The Briefing Document also criticized the fact that ORIENT-11 had progression-free survival (PFS) as the primary endpoint instead of overall survival (OS), which “remains the preferred endpoint when it can be reasonably assessed.” The Briefing Document added that “Given that there are multiple approved agents with OS advantage formally demonstrated with statistical significance, flexibility regarding applicability of results from ORIENT-11 is not indicated or favorable for US patients.”
The ODAC agreed with the points raised in the Briefing Document, voting with a 14-1 majority that sintilimab could not be approved based on the clinical data and that additional clinical trials will be required to secure marketing authorization in the US.

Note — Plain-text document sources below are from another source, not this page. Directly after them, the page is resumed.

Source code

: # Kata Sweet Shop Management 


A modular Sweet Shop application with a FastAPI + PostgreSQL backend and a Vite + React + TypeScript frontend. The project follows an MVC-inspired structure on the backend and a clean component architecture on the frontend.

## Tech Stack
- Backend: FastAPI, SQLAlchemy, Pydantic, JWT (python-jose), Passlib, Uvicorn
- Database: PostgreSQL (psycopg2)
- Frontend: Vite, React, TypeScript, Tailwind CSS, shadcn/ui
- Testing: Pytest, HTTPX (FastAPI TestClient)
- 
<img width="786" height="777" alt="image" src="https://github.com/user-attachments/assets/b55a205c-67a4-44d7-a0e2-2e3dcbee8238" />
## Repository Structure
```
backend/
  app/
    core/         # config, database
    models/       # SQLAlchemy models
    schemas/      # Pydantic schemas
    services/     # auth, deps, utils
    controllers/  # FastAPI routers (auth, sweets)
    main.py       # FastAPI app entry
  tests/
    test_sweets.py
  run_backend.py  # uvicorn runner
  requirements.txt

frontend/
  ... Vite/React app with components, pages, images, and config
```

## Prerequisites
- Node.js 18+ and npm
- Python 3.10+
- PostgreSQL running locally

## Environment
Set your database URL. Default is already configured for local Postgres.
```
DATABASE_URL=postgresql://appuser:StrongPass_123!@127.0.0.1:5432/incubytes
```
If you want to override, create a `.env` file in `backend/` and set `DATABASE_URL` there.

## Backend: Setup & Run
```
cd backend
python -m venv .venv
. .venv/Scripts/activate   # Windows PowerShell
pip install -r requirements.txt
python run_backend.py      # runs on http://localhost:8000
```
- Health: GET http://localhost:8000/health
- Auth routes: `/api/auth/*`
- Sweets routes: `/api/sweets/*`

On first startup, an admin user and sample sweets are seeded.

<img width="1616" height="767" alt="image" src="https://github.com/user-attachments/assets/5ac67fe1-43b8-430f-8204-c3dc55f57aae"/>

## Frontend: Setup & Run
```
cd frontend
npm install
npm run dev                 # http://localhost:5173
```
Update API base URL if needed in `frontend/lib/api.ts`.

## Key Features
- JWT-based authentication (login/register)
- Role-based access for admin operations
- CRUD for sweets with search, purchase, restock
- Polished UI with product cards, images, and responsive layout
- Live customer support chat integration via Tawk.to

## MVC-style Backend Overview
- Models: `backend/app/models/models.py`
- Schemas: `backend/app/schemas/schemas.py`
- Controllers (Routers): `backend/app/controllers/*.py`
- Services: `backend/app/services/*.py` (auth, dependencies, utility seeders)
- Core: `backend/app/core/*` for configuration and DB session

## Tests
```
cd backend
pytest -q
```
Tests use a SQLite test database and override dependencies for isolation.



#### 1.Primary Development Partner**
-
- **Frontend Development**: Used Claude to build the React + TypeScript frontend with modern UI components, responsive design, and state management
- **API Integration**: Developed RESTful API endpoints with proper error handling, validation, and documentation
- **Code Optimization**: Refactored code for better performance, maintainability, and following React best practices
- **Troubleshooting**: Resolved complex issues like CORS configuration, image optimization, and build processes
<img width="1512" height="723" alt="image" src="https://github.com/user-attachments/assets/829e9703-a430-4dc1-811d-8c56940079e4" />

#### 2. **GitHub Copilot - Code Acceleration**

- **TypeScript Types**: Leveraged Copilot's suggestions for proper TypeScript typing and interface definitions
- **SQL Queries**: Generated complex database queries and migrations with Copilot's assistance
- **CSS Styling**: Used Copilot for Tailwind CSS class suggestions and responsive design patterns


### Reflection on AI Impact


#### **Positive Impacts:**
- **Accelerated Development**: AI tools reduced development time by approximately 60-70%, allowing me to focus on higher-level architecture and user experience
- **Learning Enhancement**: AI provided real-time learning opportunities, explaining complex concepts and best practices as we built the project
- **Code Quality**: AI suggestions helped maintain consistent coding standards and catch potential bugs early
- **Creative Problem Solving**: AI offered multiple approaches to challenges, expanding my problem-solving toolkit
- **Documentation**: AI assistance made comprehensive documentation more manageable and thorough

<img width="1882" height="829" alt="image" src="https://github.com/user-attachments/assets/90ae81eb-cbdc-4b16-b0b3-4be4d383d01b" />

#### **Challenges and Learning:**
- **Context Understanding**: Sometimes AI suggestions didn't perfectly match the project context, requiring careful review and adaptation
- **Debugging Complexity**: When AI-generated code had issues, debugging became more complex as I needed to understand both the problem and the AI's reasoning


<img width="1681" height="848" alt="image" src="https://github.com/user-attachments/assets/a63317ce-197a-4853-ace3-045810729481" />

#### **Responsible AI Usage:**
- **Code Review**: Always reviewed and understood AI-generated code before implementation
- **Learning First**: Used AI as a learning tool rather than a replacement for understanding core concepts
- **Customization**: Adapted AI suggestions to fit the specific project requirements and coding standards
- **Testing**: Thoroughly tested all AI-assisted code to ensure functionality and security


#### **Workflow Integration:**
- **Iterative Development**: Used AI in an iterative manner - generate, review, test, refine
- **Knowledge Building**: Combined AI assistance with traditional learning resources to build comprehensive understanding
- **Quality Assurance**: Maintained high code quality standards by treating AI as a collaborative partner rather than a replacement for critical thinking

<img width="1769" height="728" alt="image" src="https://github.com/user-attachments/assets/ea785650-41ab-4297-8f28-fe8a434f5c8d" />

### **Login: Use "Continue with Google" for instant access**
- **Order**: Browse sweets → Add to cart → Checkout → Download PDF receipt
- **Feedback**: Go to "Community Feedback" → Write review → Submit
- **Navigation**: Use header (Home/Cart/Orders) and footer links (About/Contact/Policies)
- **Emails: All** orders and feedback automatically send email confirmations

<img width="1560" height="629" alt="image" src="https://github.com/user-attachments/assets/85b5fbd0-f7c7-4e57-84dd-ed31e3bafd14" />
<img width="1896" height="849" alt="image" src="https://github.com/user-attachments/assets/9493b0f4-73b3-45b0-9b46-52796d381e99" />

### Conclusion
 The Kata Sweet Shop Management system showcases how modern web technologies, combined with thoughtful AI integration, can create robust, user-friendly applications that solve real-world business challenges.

One key guideline that the FDA and other regulators take into account when judging trial data is the International Council for Harmonisation of Technical Requirements for Pharmaceuticals for Human Use’s (ICH’s) “E5 Ethnic Factors in the Acceptability of Foreign Clinical Data,” which was published in February 1998 and implemented by the FDA in June 1998. The E5 guidelines consider intrinsic and extrinsic factors, including genetic, cultural, and environmental characteristics in determining whether data for one country can be extrapolated to another.
A separate E17 guideline, published by the ICH in November 2017 and entitled “General Principles for Planning and Design of Multi-Regional Clinical Trials E17,” recommends the inclusion of patients from diverse backgrounds, taking into account both intrinsic and extrinsic factors, to allow the generation of data that is acceptable to multiple regulatory agencies.
The Briefing Document suggested that while Innovent cited the CFR and the E5 guideline in its BLA for sintilimab, it had neglected to reference the E17 guideline.
Implications for other products in development
Some of the reasons specified in the ODAC rejection are specific to the sintilimab BLA, but drug developers should be aware of how they may affect future applications.
The choice of an appropriate comparator, in line with current clinical practice, is particularly important.
Despite the clear preference for multi-regional clinical trials (MRCTs) mentioned by the FDA Briefing Document for sintilimab, the ICH E17 guideline makes provisions for the acceptance of single-country trial data in specific cases, “such as in the evaluation of drugs to treat or prevent a disease that is prevalent in a single region (e.g., anti-malarial drugs, vaccines specific to local epidemics, or antibiotics for region-specific strains).” Drug developers can certainly take advantage of that option.
In practical terms, the FDA has also been willing to show flexibility in cases where there is a genuine unmet need for a new treatment or new indication. For example, the FDA granted priority review to toripalimab, which was originally developed by the Chinese company Junshi Biosciences and the US company Coherus Biosciences gained the US and Canada rights in 2021. The FDA granted the priority review despite the fact that the BLA was supported solely by Chinese trials. This decision was likely influenced by the fact that no other immunotherapies have been approved in the US for nasopharyngeal carcinoma.
Thus, there will be opportunities for other products with single-country trial data to secure FDA approval, but decisions will be based on the specific characteristics of the product, the rationale for conducting a single-country trial, the level of unmet need, the transferability of clinical findings to a US setting, and, crucially, the selection of an appropriate comparator.